Of course, no mission would limit itself to pursuing one particular line of investigation. Future Mars landers will brandish a range of different tests, aided by lab-on-a-chip technology that has made instruments much smaller, as well as more sensitive. The ExoMars lander, for example, will carry cameras and microscopes, subject rocks to spectroscopic and chromatographic analysis to gauge their chemical composition and, if they look promising, grind them up to look for amino acids and other organic chemicals. It will also carry an antibody microarray chip that can detect extant life — or contamination by microbes carried from Earth13.

NASA's effort will be slightly different. “The MSL is very much a chemical lab: it won't directly look for life, but maybe for the residues or precursors of life,” says Firouz Naderi, head of the Mars programme at the agency's Jet Propulsion Laboratory in Pasadena, California. The MSL is a scouting party for the proposed 2013 Mars sample-return mission and a 2016 astrobiology field laboratory; it may even hoard rocks for these landers to collect.

Out on the edge

To test all these sensitive instruments, researchers are currently digging through the dirt of Earth's harshest ecosystems. Parnell and his colleagues have been looking for organic chemicals in the Haughton impact crater, the relic of a past meteor impact in the Canadian Arctic, where NASA tests much of its Mars science and technology. Steele's team also spent last summer in the Arctic — this time in Svalbard, where the rocks share some geological features with ALH84001 — testing their life-spotting equipment on the local microbes. His team hopes to get a life-detection-chip on the ExoMars lander.
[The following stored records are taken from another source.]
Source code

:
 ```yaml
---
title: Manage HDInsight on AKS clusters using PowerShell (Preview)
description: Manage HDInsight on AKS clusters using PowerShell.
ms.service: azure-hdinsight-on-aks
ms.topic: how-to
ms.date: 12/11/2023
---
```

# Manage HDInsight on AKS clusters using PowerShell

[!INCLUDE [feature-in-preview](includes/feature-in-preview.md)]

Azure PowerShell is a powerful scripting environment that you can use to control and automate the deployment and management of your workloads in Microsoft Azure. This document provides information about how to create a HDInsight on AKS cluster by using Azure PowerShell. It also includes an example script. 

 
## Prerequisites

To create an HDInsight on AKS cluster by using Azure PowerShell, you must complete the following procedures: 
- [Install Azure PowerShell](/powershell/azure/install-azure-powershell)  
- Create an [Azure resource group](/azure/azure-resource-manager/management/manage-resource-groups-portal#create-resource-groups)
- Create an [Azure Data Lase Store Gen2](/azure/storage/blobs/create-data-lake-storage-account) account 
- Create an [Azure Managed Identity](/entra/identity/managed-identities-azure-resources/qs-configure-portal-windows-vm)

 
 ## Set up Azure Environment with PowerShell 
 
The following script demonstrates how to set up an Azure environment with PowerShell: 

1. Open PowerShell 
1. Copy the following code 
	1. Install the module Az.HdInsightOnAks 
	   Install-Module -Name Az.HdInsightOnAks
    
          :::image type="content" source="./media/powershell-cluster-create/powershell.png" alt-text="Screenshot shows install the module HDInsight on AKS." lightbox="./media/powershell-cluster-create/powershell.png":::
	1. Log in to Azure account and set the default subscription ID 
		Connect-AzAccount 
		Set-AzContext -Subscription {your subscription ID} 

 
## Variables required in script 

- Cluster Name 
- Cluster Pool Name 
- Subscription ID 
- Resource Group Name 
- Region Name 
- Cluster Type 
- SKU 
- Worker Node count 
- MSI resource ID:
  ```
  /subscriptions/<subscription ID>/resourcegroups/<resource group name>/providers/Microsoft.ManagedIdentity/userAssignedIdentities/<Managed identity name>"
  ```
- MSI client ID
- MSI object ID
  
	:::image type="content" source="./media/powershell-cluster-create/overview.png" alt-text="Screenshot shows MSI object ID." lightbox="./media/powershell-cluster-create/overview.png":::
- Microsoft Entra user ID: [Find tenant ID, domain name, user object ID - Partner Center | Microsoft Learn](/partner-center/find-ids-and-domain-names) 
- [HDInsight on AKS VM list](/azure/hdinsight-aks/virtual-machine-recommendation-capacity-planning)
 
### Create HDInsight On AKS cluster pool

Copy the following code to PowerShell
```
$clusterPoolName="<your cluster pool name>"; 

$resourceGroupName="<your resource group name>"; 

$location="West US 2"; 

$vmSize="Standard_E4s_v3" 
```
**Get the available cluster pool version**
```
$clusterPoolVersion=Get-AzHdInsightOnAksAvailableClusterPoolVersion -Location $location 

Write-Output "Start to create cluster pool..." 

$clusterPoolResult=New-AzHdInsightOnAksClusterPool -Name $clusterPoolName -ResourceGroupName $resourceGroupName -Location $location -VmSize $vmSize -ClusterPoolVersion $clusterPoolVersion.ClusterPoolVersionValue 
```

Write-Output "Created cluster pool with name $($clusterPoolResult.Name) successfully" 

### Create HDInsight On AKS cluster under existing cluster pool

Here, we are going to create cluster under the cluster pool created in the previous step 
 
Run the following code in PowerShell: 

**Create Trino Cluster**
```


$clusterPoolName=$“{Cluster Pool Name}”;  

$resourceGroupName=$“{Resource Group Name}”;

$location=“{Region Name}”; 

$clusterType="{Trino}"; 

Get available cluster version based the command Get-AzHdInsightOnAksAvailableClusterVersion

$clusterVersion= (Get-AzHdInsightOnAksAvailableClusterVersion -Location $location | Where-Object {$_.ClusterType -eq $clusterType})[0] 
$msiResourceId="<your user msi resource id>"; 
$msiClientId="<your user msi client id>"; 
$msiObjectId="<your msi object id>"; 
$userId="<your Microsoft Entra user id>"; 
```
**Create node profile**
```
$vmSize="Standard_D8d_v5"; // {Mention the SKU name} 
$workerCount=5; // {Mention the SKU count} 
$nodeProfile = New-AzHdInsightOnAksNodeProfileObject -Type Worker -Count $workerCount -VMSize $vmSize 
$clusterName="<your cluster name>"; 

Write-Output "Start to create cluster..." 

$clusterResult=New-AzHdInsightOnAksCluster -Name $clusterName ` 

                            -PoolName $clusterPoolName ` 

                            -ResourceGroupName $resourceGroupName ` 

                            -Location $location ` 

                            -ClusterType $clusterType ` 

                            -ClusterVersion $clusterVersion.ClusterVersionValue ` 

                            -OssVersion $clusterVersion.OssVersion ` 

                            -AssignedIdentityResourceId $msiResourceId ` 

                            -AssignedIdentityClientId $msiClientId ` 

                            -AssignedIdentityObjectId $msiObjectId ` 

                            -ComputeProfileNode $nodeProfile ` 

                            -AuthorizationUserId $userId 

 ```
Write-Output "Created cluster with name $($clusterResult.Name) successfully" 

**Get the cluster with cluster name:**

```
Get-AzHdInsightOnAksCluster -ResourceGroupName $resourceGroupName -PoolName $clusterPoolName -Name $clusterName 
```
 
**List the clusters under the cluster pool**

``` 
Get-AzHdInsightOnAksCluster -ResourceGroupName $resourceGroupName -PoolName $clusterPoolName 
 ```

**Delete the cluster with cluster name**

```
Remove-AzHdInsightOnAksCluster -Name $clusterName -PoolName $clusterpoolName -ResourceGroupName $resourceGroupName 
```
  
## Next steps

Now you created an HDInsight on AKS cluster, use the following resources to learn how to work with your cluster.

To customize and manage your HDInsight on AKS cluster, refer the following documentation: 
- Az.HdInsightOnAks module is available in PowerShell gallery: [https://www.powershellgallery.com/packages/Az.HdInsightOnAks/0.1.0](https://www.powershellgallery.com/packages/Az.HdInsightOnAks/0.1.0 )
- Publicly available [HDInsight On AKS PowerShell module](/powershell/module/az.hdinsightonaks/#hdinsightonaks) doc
Christopher McKay and Mathies, meanwhile, are both working in the Atacama Desert in Chile. “It's the only place on Earth where there's no life at the surface at all,” says McKay. He spent June looking for the residues of organic compounds on desert rocks, and digging holes to see if bacteria live underground there. The researchers work in special suits to avoid swamping any microbes in the soil with their own bacteria.

Another collaboration, between NASA and the Center for Astrobiology in Madrid, Spain, is looking for life, and testing the technology needed to drill and sample on Mars, in the acidic, mineral-rich Rio Tinto river in southern Spain. The acid is made by bacteria, which metabolize sulphur and produce sulphuric acid. Carol Stoker of NASA Ames, the project's leader, was delighted when the Opportunity rover landed on a plain of sulphate minerals on Mars that likewise seem to be the remains of an acidic sea. “It was a slam dunk,” she says. “The chemistry of the martian surface is exactly like what Rio Tinto is producing now.” The researchers plan to test an automated drilling platform next spring, and also have an instrument, called SOLID (signs-of-life detector), that they hope to get on one of the 2009 missions.

So, despite the occasional false start and blind alley, the astrobiologist's tool kit and knowledge base is becoming ever broader. Most researchers are now confident that, if there is or has been life elsewhere in the Solar System, we have the ability to detect it. But to do so, we will still have to be lucky enough to study the right rock in the right place with the right techniques — and get it safely back to Earth. “For a biosignature to be believed, it has to be returned for a sample,” says Kerridge. “Reproducibility convinces hard-nosed scientists.” Even then, don't bet on everyone being convinced.